Saved data entries
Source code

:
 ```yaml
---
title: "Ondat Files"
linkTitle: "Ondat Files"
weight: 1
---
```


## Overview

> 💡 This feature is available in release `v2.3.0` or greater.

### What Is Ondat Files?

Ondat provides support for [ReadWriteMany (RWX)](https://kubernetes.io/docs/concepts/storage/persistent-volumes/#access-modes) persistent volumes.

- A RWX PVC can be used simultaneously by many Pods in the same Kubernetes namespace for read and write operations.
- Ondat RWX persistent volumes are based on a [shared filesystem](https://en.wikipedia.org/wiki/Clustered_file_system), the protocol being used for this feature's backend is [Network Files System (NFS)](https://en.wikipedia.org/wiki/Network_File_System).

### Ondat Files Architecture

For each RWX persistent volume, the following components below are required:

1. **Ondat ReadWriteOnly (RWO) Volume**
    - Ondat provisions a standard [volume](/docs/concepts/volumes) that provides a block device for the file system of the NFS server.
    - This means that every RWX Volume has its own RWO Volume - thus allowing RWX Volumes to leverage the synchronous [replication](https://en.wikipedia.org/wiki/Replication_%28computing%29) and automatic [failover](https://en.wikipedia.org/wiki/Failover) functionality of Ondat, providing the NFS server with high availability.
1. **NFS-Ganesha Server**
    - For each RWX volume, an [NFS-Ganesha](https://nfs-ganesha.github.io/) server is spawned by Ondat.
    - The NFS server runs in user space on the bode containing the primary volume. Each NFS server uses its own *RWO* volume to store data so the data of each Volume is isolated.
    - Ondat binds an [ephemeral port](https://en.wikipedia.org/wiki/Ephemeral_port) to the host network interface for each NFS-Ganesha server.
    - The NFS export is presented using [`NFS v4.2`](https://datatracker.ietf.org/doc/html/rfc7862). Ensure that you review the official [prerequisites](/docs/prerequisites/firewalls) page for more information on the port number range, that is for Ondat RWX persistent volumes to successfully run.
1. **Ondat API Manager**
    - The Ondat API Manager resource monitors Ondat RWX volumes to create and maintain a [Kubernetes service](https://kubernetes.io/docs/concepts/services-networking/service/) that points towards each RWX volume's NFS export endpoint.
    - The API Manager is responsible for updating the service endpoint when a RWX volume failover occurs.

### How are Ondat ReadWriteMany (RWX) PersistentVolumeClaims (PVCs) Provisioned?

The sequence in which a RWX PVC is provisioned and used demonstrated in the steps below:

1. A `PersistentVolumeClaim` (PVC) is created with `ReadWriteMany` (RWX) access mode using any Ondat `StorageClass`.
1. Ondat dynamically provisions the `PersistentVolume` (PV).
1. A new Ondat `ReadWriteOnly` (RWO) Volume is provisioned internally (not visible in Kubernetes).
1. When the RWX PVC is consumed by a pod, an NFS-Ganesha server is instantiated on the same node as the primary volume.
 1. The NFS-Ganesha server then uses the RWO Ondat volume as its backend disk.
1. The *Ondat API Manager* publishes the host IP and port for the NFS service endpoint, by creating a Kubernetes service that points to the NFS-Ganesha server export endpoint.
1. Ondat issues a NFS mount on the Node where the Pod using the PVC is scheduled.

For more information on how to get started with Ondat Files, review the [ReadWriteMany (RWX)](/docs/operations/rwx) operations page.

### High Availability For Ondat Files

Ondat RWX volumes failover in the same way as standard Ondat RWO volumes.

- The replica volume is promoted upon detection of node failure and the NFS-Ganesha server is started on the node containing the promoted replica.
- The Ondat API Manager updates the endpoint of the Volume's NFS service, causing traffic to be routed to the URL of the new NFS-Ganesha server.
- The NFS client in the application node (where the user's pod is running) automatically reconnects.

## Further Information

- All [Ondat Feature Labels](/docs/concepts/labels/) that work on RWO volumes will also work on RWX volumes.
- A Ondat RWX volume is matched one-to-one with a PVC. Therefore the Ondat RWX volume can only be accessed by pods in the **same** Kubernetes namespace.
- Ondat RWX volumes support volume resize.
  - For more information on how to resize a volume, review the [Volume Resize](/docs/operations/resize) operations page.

● ABOUT THIS TASK: From the records above, give again exactly the lines running from the line with "This feature is" to the line with "- A RWX PVC", inclusive.

● WRITTEN REPLY:
> 💡 This feature is available in release `v2.3.0` or greater.

### What Is Ondat Files?

Ondat provides support for [ReadWriteMany (RWX)](https://kubernetes.io/docs/concepts/storage/persistent-volumes/#access-modes) persistent volumes.

- A RWX PVC can be used simultaneously by many Pods in the same Kubernetes namespace for read and write operations.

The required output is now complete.